Set out exactly every line of the entries below, starting at the line that holds "opportunity to put" and stopping after the line that holds "If we assume".
▼▼▼
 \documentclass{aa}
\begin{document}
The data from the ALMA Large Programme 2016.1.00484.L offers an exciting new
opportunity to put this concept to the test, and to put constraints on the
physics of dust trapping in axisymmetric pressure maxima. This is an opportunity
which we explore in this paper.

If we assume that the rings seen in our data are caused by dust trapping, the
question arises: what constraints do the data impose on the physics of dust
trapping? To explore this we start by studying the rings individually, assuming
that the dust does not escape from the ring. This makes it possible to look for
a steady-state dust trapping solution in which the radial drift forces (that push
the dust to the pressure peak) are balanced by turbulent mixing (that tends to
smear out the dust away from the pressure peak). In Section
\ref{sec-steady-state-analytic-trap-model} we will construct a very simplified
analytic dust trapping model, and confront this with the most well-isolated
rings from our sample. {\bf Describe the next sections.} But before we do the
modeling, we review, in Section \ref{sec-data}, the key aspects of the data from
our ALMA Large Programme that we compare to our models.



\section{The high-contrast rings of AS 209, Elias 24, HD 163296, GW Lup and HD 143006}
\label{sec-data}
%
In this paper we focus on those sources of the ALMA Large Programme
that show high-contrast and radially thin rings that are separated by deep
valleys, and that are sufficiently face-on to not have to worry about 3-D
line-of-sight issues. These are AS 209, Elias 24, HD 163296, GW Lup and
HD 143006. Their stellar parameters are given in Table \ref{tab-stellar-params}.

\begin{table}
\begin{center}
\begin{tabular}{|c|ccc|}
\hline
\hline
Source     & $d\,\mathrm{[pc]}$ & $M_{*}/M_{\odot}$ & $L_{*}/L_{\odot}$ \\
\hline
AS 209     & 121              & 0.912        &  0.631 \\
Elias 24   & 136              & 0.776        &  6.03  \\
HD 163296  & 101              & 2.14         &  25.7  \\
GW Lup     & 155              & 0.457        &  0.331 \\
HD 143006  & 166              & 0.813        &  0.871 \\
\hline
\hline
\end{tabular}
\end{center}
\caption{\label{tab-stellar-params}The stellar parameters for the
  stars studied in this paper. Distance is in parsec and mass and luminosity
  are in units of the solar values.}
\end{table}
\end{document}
▲▲▲
> **RESPONSE BELOW**
opportunity to put this concept to the test, and to put constraints on the
physics of dust trapping in axisymmetric pressure maxima. This is an opportunity
which we explore in this paper.

If we assume that the rings seen in our data are caused by dust trapping, the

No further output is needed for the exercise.